Well, it happened. I registered my first-born for high school today (even though I’m only 23, so that was awkward.) I’m not sure either of us was completely ready for it. While I silently pondered questions like, “Am I hotter than at least 75% of moms?” and “Could maybe one person mistake me for a high-schooler if I had on sunglasses and they only caught me out of the corner of their eye?” Henry was having an epiphany. “Mom, I’m like 3 years away from moving out of our house. How do you be an adult? Like, how do you write a check? How do I know if this chair goes with the other furniture?”
We snaked through the lines and paid for activities, a yearbook, PE clothes, a locker (wtf, we have to PAY for a locker?) and loaded the lunch account. I followed Henry as he ran upstairs and down between the two main buildings that comprise Boise High, high-fiving and bro-hugging along the way.
I have to admit, I was back there for a minute. It’s all way too familiar, ya know? The cheerleaders with their big bows and too-tan legs, the goofy greeter from student council with green braces, acne, and a shocking level of self-confidence, the earnest girl handing out flyers for the BHS environmental club.
So, in honor of the wonderful misery that is high school, and the fact that it’s #tbt, I give you ALL THE HOTNESS.
My genuine hope is that Henry will experience all the trials and tribulations I did; the good, bad, fun, ridiculous, embarrassing, empowering, and memorable, so that three years from now he will have the life-experience to go out on his own with confidence (and know that OBVIOUSLY that chair doesn’t belong in this room.)
Due to a series of unfortunate events (which will remain undisclosed to protect the guilty) Henry is required to take one semester of physical science in summer school. Classes started today and run from 8AM-12PM for the next three weeks. Unfortunately, they are not being offered at HIS school, but at another school in the district located 10 miles from our house, or 20 minutes by car. So, in addition to paying for his own summer school class, Henry is also paying me $5/day to be his personal chauffeur (not nearly what I’m worth).
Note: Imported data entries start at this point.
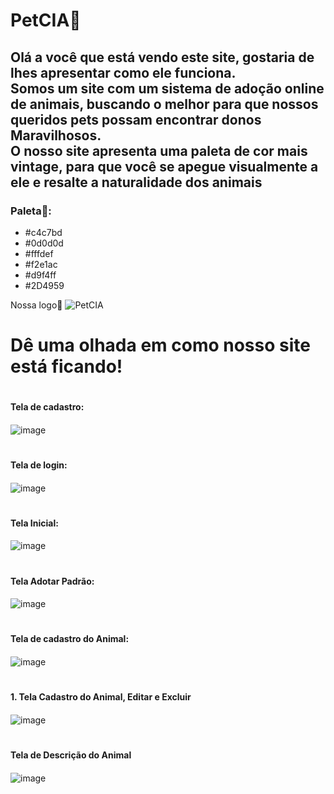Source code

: # PetCIA🐾
<h2>Olá a você que está vendo este site, gostaria de lhes apresentar como ele funciona.<br>
Somos um site com um sistema de adoção online de animais, buscando o melhor para que nossos queridos pets possam encontrar donos Maravilhosos.<br>
O nosso site apresenta uma paleta de cor mais vintage, para que você se apegue visualmente a ele e resalte a naturalidade dos animais<br></h2>
<h3>Paleta🎨:</h3>
<ul>
<li>#c4c7bd</li>
<li>#0d0d0d</li>
<li>#fffdef</li>
<li>#f2e1ac</li>
<li>#d9f4ff</li>
<li>#2D4959</li>
</ul>

Nossa logo🐾
![PetCIA](https://github.com/user-attachments/assets/b6ccf51d-55da-44d3-94a9-bb6b4029c346)


# Dê uma olhada em como nosso site está ficando!
# <h4>Tela de cadastro:<h4>
![image](https://github.com/user-attachments/assets/65611ba4-b3ef-4e63-a773-ea8cff668d8c)

# <h4>Tela de login:<h4>
![image](https://github.com/user-attachments/assets/6cf46d61-6413-4408-9f8e-a2d885f640b5)

# <h4>Tela Inicial:<h4>
![image](https://github.com/user-attachments/assets/4fcc6c3c-180c-482c-9406-ee170726b806)

# <h4>Tela Adotar Padrão:<h4>
![image](https://github.com/user-attachments/assets/40879dca-3c90-4313-87dc-d71e6d266e13)

# <h4>Tela de cadastro do Animal:<h4>
![image](https://github.com/user-attachments/assets/9f1e11e3-795c-45c9-ba67-a81b22ffef81)

# <h4>1. Tela Cadastro do Animal, Editar e Excluir<h4>
![image](https://github.com/user-attachments/assets/0a2a9010-ccbf-499d-b7e4-48ee1f91e8f9)

# <h4>Tela de Descrição do Animal<h4>
![image](https://github.com/user-attachments/assets/ef667eb8-27f1-4b15-a79e-d09c9e8cd0ed)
I think Henry was nervous. One, the school is unfamiliar to him, and two, I’m pretty sure he had it in his mind that summer school is only for hardcore delinquents (à la Lean On Me) and that he was about to be pistol-whipped by a kid doing blow off the teacher’s ass. I tried to reassure him based on my own memories of summer school, but I didn’t have a lot to go on. I believe I had to take an algebra class one year, but all I remember is an obscure snapshot of the classroom layout. Oddly, the image I have in my mind is from the classroom ceiling looking down, like I was having an out-of-body experience. I remember the class being fairly quick and painless, but apparently it’s possible I was unconscious for a substantial amount of time. Fortunately, Day 1 went smoothly and Henry said he feels like he might actually learn something in this [more structured] environment. He told me both the teacher and the classroom were nice and added, “We got to watch some real science clips with Bill Nye and not just YouTube videos of deer jumping on a trampoline or weird 80’s movies.” (No wonder my kid struggled on the standardized test but knows all of the lyrics to “In Your Eyes.”)
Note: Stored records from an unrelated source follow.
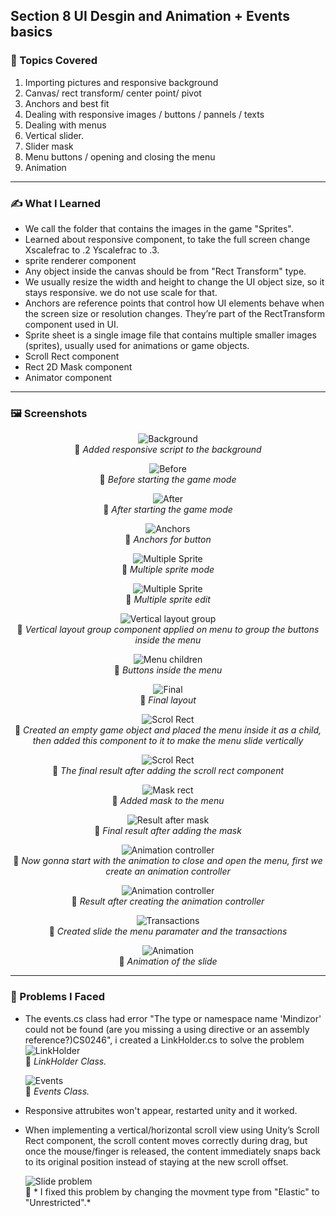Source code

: ## Section 8 UI Desgin and Animation + Events basics

### 📌 Topics Covered  
1. Importing pictures and responsive background
2. Canvas/ rect transform/ center point/ pivot
3. Anchors and best fit
4. Dealing with responsive images / buttons / pannels / texts
5. Dealing with menus
6. Vertical slider.
7. Slider mask
8. Menu buttons / opening and closing the menu
9. Animation 


---

### ✍️ What I Learned
* We call the folder that contains the images in the game "Sprites". 
* Learned about responsive component, to take the full screen change Xscalefrac to .2 Yscalefrac to .3.
* sprite renderer component
* Any object inside the canvas should be from "Rect Transform" type.
* We usually resize the width and height to change the UI object size, so it stays responsive. we do not use scale for that.
* Anchors are reference points that control how UI elements behave when the screen size or resolution changes. They’re part of the RectTransform component used in UI.
* Sprite sheet is a single image file that contains multiple smaller images (sprites), usually used for animations or game objects.
* Scroll Rect component
* Rect 2D Mask component
* Animator component



---

### 🖼️ Screenshots  

<div align="center">

![Background](https://i.imgur.com/OpIA4r9.png)  
📌 *Added responsive script to the background*

![Before](https://i.imgur.com/AE6bLTn.png)  
📌 *Before starting the game mode*

![After](https://i.imgur.com/XEneGX8.png)  
📌 *After starting the game mode*


![Anchors](https://i.imgur.com/x78btNK.png)  
📌 *Anchors for button*

![Multiple Sprite](https://i.imgur.com/zJZVNIR.png)  
📌 *Multiple sprite mode*

![Multiple Sprite](https://i.imgur.com/cJD0x6Q.png)  
📌 *Multiple sprite edit*


![Vertical layout group](https://i.imgur.com/YPCdXBK.png)  
📌 *Vertical layout group component applied on menu to group the buttons inside the menu*

![Menu children](https://i.imgur.com/SsGxFT3.png)  
📌 *Buttons inside the menu*

![Final](https://i.imgur.com/JweY6HH.png)  
📌 *Final layout*

![Scrol Rect](https://i.imgur.com/zPEuVnM.png)  
📌 *Created an empty game object and placed the menu inside it as a child, then added this component to it to make the menu slide vertically*

![Scrol Rect](https://i.imgur.com/MbNIl8H.gif)  
📌 *The final result after adding the scroll rect component*

![Mask rect](https://i.imgur.com/kwyAGOC.png)  
📌 *Added mask to the menu*

![Result after mask](https://i.imgur.com/QYOP7LS.gif)  
📌 *Final result after adding the mask*

![Animation controller](https://i.imgur.com/HDZw9Yg.png)  
📌 *Now gonna start with the animation to close and open the menu, first we create an animation controller*

![Animation controller](https://i.imgur.com/uPS8tvO.png)  
📌 *Result after creating the animation controller*

![Transactions](https://i.imgur.com/w59tbft.png)  
📌 *Created slide the menu paramater and the transactions*

![Animation](https://i.imgur.com/TEmf8Lg.gif)  
📌 *Animation of the slide*



</div>

---


  ### 🧪 Problems I Faced  
* The events.cs class had error "The type or namespace name 'Mindizor' could not be found (are you missing a using directive or an assembly reference?)CS0246", i created a LinkHolder.cs to solve the problem
  ![LinkHolder](https://i.imgur.com/93wKghT.png)  
📌 *LinkHolder Class.*

  ![Events](https://i.imgur.com/6CGGfnj.png)  
📌 *Events Class.*

* Responsive attrubites won't appear, restarted unity and it worked.
* When implementing a vertical/horizontal scroll view using Unity’s Scroll Rect component, the scroll content moves correctly during drag, but once the mouse/finger is released, the content immediately snaps back to its original position instead of staying at the new scroll offset.

  ![Slide problem](https://i.imgur.com/IScBTsL.png)  
📌 * I fixed this problem by changing the movment type from "Elastic" to "Unrestricted".*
I anticipated this class would be a huge hassle but it’s really not bad – speaking as someone who has made the commute for exactly one day. It forces us all to get up, get showered, dressed and fed by 7:30AM… and during the summer, we can use a little extra motivation. We’re only a month into summer break and I’m already sick to death of forcing my kids (aka THE HUMAN SLUGS) to turn off the video games, get off the couch, and go outside. In fact, I think we may need to consider summer school every summer.
BTW – did you ever notice SCHOOL is one of those words you can’t look at for too long before your brain starts going, “WTF? Skuh-hooool? Shhhooool? SSS-chewl?”